Groups with few nonpower subgroups (Q6564346)

For any positive integer \(r\), the `power' subgroup generated by \(r\)-th powers of elements in any group is a characteristic subgroup. It turns out that there are finite groups which admit characteristic subgroups that are not power subgroups. For cyclic groups, each subgroup is a power subgroup. The numbers \(\operatorname{ps}(G)\) and \(\operatorname{nps}(G)\) of power subgroups and non-power subgroups, respectively, have turned out to be of interest.

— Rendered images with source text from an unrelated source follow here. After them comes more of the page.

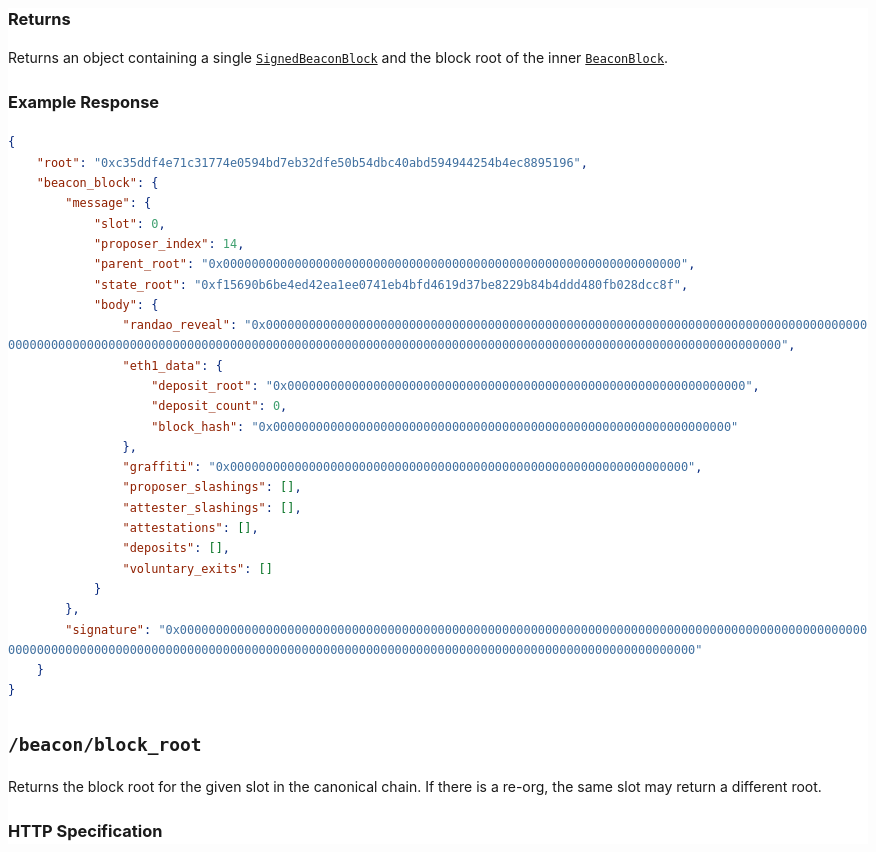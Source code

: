 ### Returns

Returns an object containing a single [`SignedBeaconBlock`](https://github.com/ethereum/eth2.0-specs/blob/v0.10.0/specs/phase0/beacon-chain.md#signedbeaconblock) and the block root of the inner [`BeaconBlock`](https://github.com/ethereum/eth2.0-specs/blob/v0.10.0/specs/phase0/beacon-chain.md#beaconblock).

### Example Response

```json
{
    "root": "0xc35ddf4e71c31774e0594bd7eb32dfe50b54dbc40abd594944254b4ec8895196",
    "beacon_block": {
        "message": {
            "slot": 0,
            "proposer_index": 14,
            "parent_root": "0x0000000000000000000000000000000000000000000000000000000000000000",
            "state_root": "0xf15690b6be4ed42ea1ee0741eb4bfd4619d37be8229b84b4ddd480fb028dcc8f",
            "body": {
                "randao_reveal": "0x000000000000000000000000000000000000000000000000000000000000000000000000000000000000000000000000000000000000000000000000000000000000000000000000000000000000000000000000000000000000000000000000",
                "eth1_data": {
                    "deposit_root": "0x0000000000000000000000000000000000000000000000000000000000000000",
                    "deposit_count": 0,
                    "block_hash": "0x0000000000000000000000000000000000000000000000000000000000000000"
                },
                "graffiti": "0x0000000000000000000000000000000000000000000000000000000000000000",
                "proposer_slashings": [],
                "attester_slashings": [],
                "attestations": [],
                "deposits": [],
                "voluntary_exits": []
            }
        },
        "signature": "0x000000000000000000000000000000000000000000000000000000000000000000000000000000000000000000000000000000000000000000000000000000000000000000000000000000000000000000000000000000000000000000000000"
    }
}
```

## `/beacon/block_root`

Returns the block root for the given slot in the canonical chain. If there
is a re-org, the same slot may return a different root.

### HTTP Specification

For finite abelian groups \(G\), it is easy to see that \(\operatorname{ps}(G)\) is the number of divisors of \(\exp(G)\). \textit{C. S. Anabanti} et al. [Quaest. Math. 45, No. 6, 901--910 (2022; Zbl 07557722)] classified the finite groups \(G\) for which, we have \(\operatorname{nps}(G) \leq 4\). There are no \(G\) with \(\operatorname{nps}(G)=1\) or \(2\) and they showed that there are infinitely many groups \(G\) with \(\operatorname{nps}(G)=k\) for ANY \(k \geq 5\). In the paper under review, the author extends these results and classifies all finite groups \(G\) for which \(\operatorname{nps}(G) \leq 9\). For this classification, the author uses results of \textit{C. S. Anabanti} and \textit{S. B. Hart} [Bull. Aust. Math. Soc. 106, No. 2, 315--319 (2022; Zbl 1546.20005)] which were published in the same journal and results of \textit{W. Zhou} et al. [Commun. Algebra 34, No. 12, 4453--4457 (2006; Zbl 1116.20018)].